The inspectors reviewed several radiation work permits (RWPs) used to access high radiation areas (HRAs) and evaluated the specified work control instructions or control barriers. These RWPs included the following:

  • RWP 10010896: Reactor Disassembly/Reassembly and Cavity Work;
  • RWP 10010972: Refurbish 2-100-50 Valve;
  • RWP 10010902: ERV/SRV/Target Rock Valve Activities; and

For these RWPs, the inspectors assessed whether allowable stay times or permissible dose (including from the intake of radioactive material) for radiologically significant work under each RWP was clearly identified. The inspectors evaluated whether electronic personal dosimeter alarm setpoints were in conformance with survey indications and plant policy.

The inspectors selected two occurrences where a worker's electronic dosimetry had malfunctioned or alarmed to determine whether the workers responded appropriately to the off-normal condition. The inspectors reviewed the corrective action documents and dose evaluations associated with the occurrences to determine if they were completed appropriately.

b. Findings

No findings of significance were identified.

.4 Radiological Hazards Control and Work Coverage (02.05)

a. Inspection Scope

The inspectors evaluated ambient radiological conditions (e.g., radiation levels) during walkdowns of the facility. The inspectors assessed whether the conditions were consistent with posted surveys, RWPs, and worker briefings.

During job performance observations, the inspectors evaluated the adequacy of radiological controls, such as required surveys (including system breach radiation, contamination, and airborne surveys), radiation protection job coverage (including audio and visual surveillance for remote job coverage), and contamination controls. The inspectors evaluated the licensees use of electronic dosimetry in high noise areas for adequacy as monitoring devices given the conditions.

The inspectors assessed whether radiation monitoring devices were placed on an individuals body consistent with licensee procedures and industry standards.

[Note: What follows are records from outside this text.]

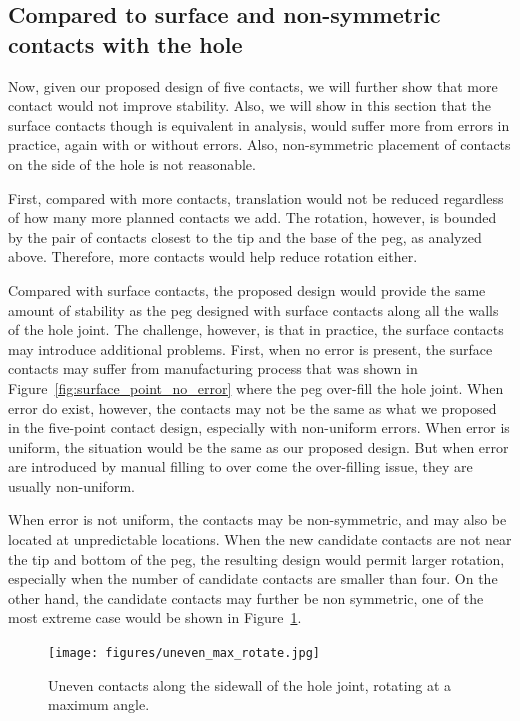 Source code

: \documentclass[11pt, twocolumn]{article}
\begin{document}
\subsection{Compared to surface and non-symmetric contacts with the hole}

Now, given our proposed design of five contacts, we will further show that more contact would not improve stability. Also, we will show in this section that the surface contacts though is equivalent in analysis, would suffer more from errors in practice, again with or without errors. Also, non-symmetric placement of contacts on the side of the hole is not reasonable. 

First, compared with more contacts, translation would not be reduced regardless of how many more planned contacts we add. The rotation, however, is bounded by the pair of contacts closest to the tip and the base of the peg, as analyzed above. Therefore, more contacts would help reduce rotation either. 

Compared with surface contacts, the proposed design would provide the same amount of stability as the peg designed with surface contacts along all the walls of the hole joint. The challenge, however, is that in practice, the surface contacts may introduce additional problems. First, when no error is present, the surface contacts may suffer from manufacturing process that was shown in Figure~\ref{fig:surface_point_no_error} where the peg over-fill the hole joint. When error do exist, however, the contacts may not be the same as what we proposed in the five-point contact design, especially with non-uniform errors. When error is uniform, the situation would be the same as our proposed design. But when error are introduced by manual filling to over come the over-filling issue, they are usually non-uniform. 

When error is not uniform, the contacts may be non-symmetric, and may also be located at unpredictable locations. When the new candidate contacts are not near the tip and bottom of the peg, the resulting design would permit larger rotation, especially when the number of candidate contacts are smaller than four. On the other hand, the candidate contacts may further be non symmetric, one of the most extreme case would be shown in Figure~\ref{fig:uneven_max_rotate}. 

\begin{figure}
\begin{center}
\texttt{[image: figures/uneven\_max\_rotate.jpg]}
\end{center}
\label{fig:uneven_max_rotate}
\caption{Uneven contacts along the sidewall of the hole joint, rotating at a maximum angle. }
\end{figure}
\end{document}
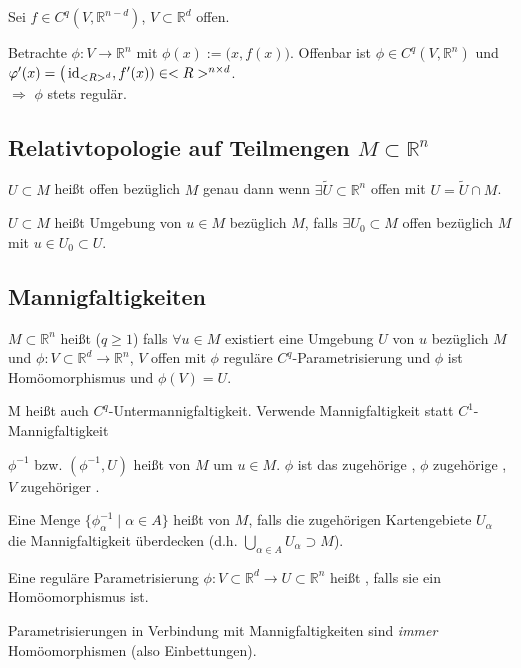 \begin{example}
	Sei $f\in C^q(V, \mathbb{R}^{n-d})$, $V\subset \mathbb{R}^d$ offen.
	
	Betrachte $\phi\!: V\to \mathbb{R}^n$ mit $\phi(x) := \big(x, f(x)\big)$. Offenbar ist $\phi \in C^q(V, \mathbb{R}^n)$ und $\varphi'(x) = \big( \operatorname{id}_{<R>^d}, f'(x)) \in <R>^{n\times d}$. \\
	$\Rightarrow$ $\phi$ stets regulär.
\end{example}

\subsection{Relativtopologie auf Teilmengen \texorpdfstring{$M\subset \mathbb{R}^n$}{M c R}}
\begin{*definition}
	$U\subset M$ heißt offen bezüglich $M$ genau dann wenn $\exists \tilde{U} \subset \mathbb{R}^n$ offen mit $U = \tilde{U} \cap M$.
	
	$U\subset M$ heißt Umgebung von $u\in M$ bezüglich $M$, falls $\exists U_0 \subset M$ offen bezüglich $M$ mit $u\in U_0 \subset U$.
\end{*definition}

\subsection{Mannigfaltigkeiten}
\begin{*definition}
	$M\subset \mathbb{R}^n$ heißt  ($q \ge 1$) falls $\forall u\in M$ existiert eine Umgebung $U$ von $u$ bezüglich $M$ und $\phi: V\subset \mathbb{R}^d \to \mathbb{R}^n$, $V$ offen mit $\phi$ reguläre $C^q$-Parametrisierung und $\phi$ ist Homöomorphismus und $\phi(V) = U$.
	
	M heißt auch $C^q$-Untermannigfaltigkeit. Verwende Mannigfaltigkeit statt $C^1$-Mannigfaltigkeit
\end{*definition}
\begin{*definition}
	$\phi^{-1}$ bzw. $(\phi^{-1}, U)$ heißt  von $M$ um $u\in M$. $\phi$ ist das zugehörige , $\phi$ zugehörige , $V$ zugehöriger .
	
	Eine Menge $\lbrace \phi^{-1}_\alpha \mid \alpha \in A\rbrace$ heißt  von $M$, falls die zugehörigen Kartengebiete $U_\alpha$ die Mannigfaltigkeit überdecken (d.h. $\bigcup_{\alpha\in A} U_\alpha \supset M$).
\end{*definition}
\begin{*definition}
	Eine reguläre Parametrisierung $\phi\!: V\subset \mathbb{R}^d\to U\subset \mathbb{R}^n$ heißt , falls sie ein Homöomorphismus ist.
\end{*definition}
\begin{underlinedenvironment}[Vereinbarung]
	Parametrisierungen in Verbindung mit Mannigfaltigkeiten sind \emph{immer} Homöomorphismen (also Einbettungen).
\end{underlinedenvironment}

The inspectors evaluated whether the dosimeter was placed in the location of highest expected dose or that the licensee properly employed an NRC-approved method of determining effective dose equivalent.

The inspectors reviewed the application of dosimetry to effectively monitor exposure to personnel in high-radiation work areas with significant dose rate gradients to determine whether the licensee's practices were adequate.

The inspectors reviewed several RWPs for work within areas with the potential for individual worker internal exposures from airborne radioactivity. For these selected RWPs, the inspectors evaluated airborne radioactive controls and monitoring, including potential for significant airborne levels (e.g., grinding, grit blasting, system breaches, entry into tanks, cubicles, reactor cavities), and assessed barrier integrity and ventilation system operation.

The inspectors evaluated the posting and physical controls for selected HRAs and very high radiation areas, to verify conformance with the occupational radiation safety PI.

b. Findings

No findings of significance were identified.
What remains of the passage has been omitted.